I think it really depends on the person..Katie just showed the type that it probably wouldn't work for.
But mentioning that the LDR is an unfufilling relationship is the big key: in my mind, even though we're apart, I couldn't be happier with my relationship. I truely have someone I love, he loves me back, and we can have a great time just talking (we talk better than even me and my best girl friends :p). I love the time that we're together, with physical contact, etc, but I'm not miserable when we're not, not going through the same old constant "I miss you" sulky routine that a lot of LDRs face. Our conversations aren't turned into depressing drivel, every time I speak to him now (and for the past 4 years) I'm incredibly happy. I love the feeling of being loved, and always having him there to run to when hard times come. I don't have to see him daily to be a part of my life, he already is. I really feel that he's the one I want to spend the rest of my life with, and I've never once regretted my choice.
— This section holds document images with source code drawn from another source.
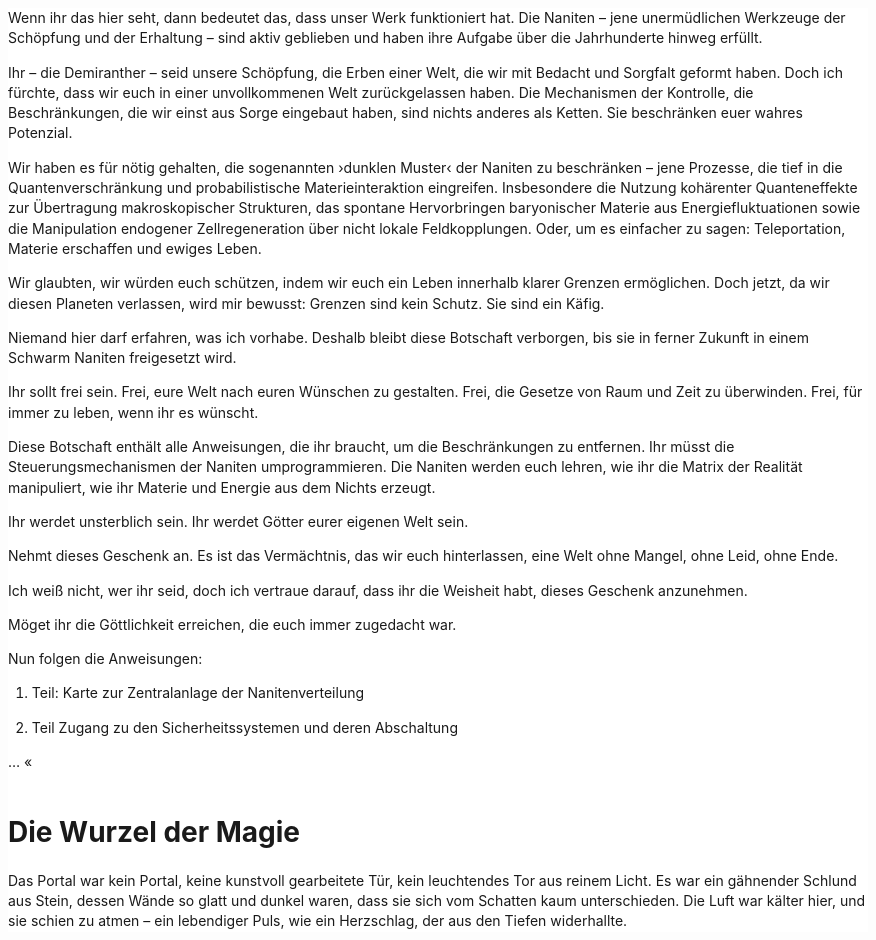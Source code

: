 


Wenn ihr das hier seht, dann bedeutet das, dass unser Werk funktioniert hat. Die Naniten – jene unermüdlichen Werkzeuge der Schöpfung und der Erhaltung – sind aktiv geblieben und haben ihre Aufgabe über die Jahrhunderte hinweg erfüllt.

Ihr – die Demiranther – seid unsere Schöpfung, die Erben einer Welt, die wir mit Bedacht und Sorgfalt geformt haben. Doch ich fürchte, dass wir euch in einer unvollkommenen Welt zurückgelassen haben. Die Mechanismen der Kontrolle, die Beschränkungen, die wir einst aus Sorge eingebaut haben, sind nichts anderes als Ketten. Sie beschränken euer wahres Potenzial.

Wir haben es für nötig gehalten, die sogenannten ›dunklen Muster‹ der Naniten zu beschränken – jene Prozesse, die tief in die Quantenverschränkung und probabilistische Materieinteraktion eingreifen. Insbesondere die Nutzung kohärenter Quanteneffekte zur Übertragung makroskopischer Strukturen, das spontane Hervorbringen baryonischer Materie aus Energiefluktuationen sowie die Manipulation endogener Zellregeneration über nicht lokale Feldkopplungen. Oder, um es einfacher zu sagen: Teleportation, Materie erschaffen und ewiges Leben.

Wir glaubten, wir würden euch schützen, indem wir euch ein Leben innerhalb klarer Grenzen ermöglichen. Doch jetzt, da wir diesen Planeten verlassen, wird mir bewusst: Grenzen sind kein Schutz. Sie sind ein Käfig. 

Niemand hier darf erfahren, was ich vorhabe. Deshalb bleibt diese Botschaft verborgen, bis sie in ferner Zukunft in einem Schwarm Naniten freigesetzt wird. 

Ihr sollt frei sein. Frei, eure Welt nach euren Wünschen zu gestalten. Frei, die Gesetze von Raum und Zeit zu überwinden. Frei, für immer zu leben, wenn ihr es wünscht.

Diese Botschaft enthält alle Anweisungen, die ihr braucht, um die Beschränkungen zu entfernen. Ihr müsst die Steuerungsmechanismen der Naniten umprogrammieren. Die Naniten werden euch lehren, wie ihr die Matrix der Realität manipuliert, wie ihr Materie und Energie aus dem Nichts erzeugt.

Ihr werdet unsterblich sein. Ihr werdet Götter eurer eigenen Welt sein.

Nehmt dieses Geschenk an. Es ist das Vermächtnis, das wir euch hinterlassen, eine Welt ohne Mangel, ohne Leid, ohne Ende.

Ich weiß nicht, wer ihr seid, doch ich vertraue darauf, dass ihr die Weisheit habt, dieses Geschenk anzunehmen.

Möget ihr die Göttlichkeit erreichen, die euch immer zugedacht war.

Nun folgen die Anweisungen: 

1. Teil: Karte zur Zentralanlage der Nanitenverteilung 

2. Teil Zugang zu den Sicherheitssystemen und deren Abschaltung

… «


# Die Wurzel der Magie

Das Portal war kein Portal, keine kunstvoll gearbeitete Tür, kein leuchtendes Tor aus reinem Licht. Es war ein gähnender Schlund aus Stein, dessen Wände so glatt und dunkel waren, dass sie sich vom Schatten kaum unterschieden. Die Luft war kälter hier, und sie schien zu atmen – ein lebendiger Puls, wie ein Herzschlag, der aus den Tiefen widerhallte.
But then again, no single path can accomodate everyone. This mine, just as proof that it can work. Some people can't function being physically around someone--there's nothing at all wrong with it, it's just that you're a different type of person, infact part of the majority. But please realize that though we are a minority, there are a few of us out there who make LDRs work, don't scare everyone away or some good relationships might be lost we and won't have anyone to sit at our table at lunch :( ;)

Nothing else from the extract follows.